Remember: the IPAB was once known as the IMAB or Independent Medicare Advisory Board. When the nation's Medicare patients realized they were being targeted for denial of care and supervision of allowable care as a form of  rationing, they raised a hue and cry. The IMAB was brought down. When the storm subsided, it was resurrected as the IPAB.

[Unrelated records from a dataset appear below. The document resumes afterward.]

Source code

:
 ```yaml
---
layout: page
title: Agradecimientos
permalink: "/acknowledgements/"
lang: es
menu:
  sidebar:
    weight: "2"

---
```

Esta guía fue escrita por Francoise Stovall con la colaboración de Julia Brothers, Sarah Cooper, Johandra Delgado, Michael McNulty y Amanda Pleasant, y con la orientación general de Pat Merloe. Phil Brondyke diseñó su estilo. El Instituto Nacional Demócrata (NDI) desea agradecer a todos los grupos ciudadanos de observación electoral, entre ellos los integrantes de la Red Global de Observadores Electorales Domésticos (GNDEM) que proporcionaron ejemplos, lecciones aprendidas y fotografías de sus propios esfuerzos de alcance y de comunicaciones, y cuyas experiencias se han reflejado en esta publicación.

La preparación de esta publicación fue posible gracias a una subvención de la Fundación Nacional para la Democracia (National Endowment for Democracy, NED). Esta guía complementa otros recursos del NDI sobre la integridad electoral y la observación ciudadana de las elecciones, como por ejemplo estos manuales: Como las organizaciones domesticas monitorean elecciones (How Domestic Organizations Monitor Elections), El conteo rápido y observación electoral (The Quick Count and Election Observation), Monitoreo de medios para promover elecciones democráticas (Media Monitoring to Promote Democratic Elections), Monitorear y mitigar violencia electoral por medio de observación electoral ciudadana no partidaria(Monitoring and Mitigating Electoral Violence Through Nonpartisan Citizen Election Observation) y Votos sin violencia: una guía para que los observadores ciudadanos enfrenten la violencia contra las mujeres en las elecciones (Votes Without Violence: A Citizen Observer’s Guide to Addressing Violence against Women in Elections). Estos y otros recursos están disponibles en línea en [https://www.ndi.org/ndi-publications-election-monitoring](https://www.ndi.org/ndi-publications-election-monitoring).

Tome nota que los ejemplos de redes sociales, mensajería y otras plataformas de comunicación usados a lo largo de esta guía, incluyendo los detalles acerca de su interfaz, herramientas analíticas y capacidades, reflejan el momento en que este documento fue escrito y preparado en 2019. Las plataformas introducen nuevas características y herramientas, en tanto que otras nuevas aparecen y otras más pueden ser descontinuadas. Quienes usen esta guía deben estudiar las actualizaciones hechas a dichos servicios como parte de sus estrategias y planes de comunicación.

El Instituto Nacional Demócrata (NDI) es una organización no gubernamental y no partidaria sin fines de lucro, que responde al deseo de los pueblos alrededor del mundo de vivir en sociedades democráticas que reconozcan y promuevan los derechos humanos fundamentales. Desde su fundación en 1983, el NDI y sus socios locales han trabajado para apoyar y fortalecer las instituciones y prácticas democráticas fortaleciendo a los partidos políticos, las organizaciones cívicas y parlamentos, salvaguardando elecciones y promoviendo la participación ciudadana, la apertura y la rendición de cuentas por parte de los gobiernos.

In the second debate with Governor Romney the president was asked about the make-up of the IPAB. He said it would be "doctors et cetera." There is nothing in the language creating the ACA that requires even one physician to be appointed to the IPAB. That's because, although expanded medical care was the ostensible reason for the ACA,  fiscal control has always trumped medical excellence in its design. The provision of the latest and best in medical care is spoken about but the IPAB is there to restrict what's actually offered. Congress itself wants none of it and opted out of the ACA.  Nonetheless, it's likely that at least one physician who is cooperative enough with the administration will be appointed to the IPAB. During the debate when the president said "doctors et cetera" he gave a false assurance that Governor Romney didn't recognize as such and let pass. We hope the the president will do better in the state of the union speech.

HOW ABOUT CALIFORNIA?

WILL CALIFORNIA  STOP DENIALS OF CARE BY IMR DOCTORS WHOSE NAMES ARE KEPT SECRET OR WHO ARE NOT  LICENSED TO PRACTICE IN CALIFORNIA?  

WILL INSURANCE COMPANIES IN CALIFORNIA BE ALLOWED TO CONTINUE TO RETAIN UR PHYSICIANS WITHOUT CALIFORNIA LICENSES?

We await legislation to abolish secret review of utilization review (UR) denials by so-called Independent Medical Review (IMR) physicians whose names will be concealed by law as mandated by SB 863. We await restoration of the WCAB's ability  to overrule wrong and harmful decisions that deny medical care to injured workers. We also still await law that requires physicians who do Utilization Review and Independent Medical Review to be licensed in California. As matters stand now, doctors not licensed in California can do UR and IMR reviews and deny care to injured workers in California. As the law stands now, the non-California-licensed physician cannot be disciplined in California even for the stupidest and most harmful denials of care since these doctors aren't subject to the medical board of this state. The doctor may be licensed in other states but those other states don't have jurisdiction in California. The time to correct this travesty is overdue. Labor unions and legislators should  revisit SB 863.

As matters stand now, a company named Maximus from Maryland is seeking doctors to do Medical Necessity Reviews for $150 to $200 per review. We do not have reliable information at this time as to what percentage of cases reviewed by Maximus end up in denial of care for injured workers. We don't know how much Maximus will actually pay for each review or how the money will be divided up -- we do know that the doctors are being offered a small enough percentage so that the deal remains attractive in terms of corporate compensation. We presume that the labor unions around the state would be interested in the details. Do we guess wrong? Tell us where we may've gone astray, please!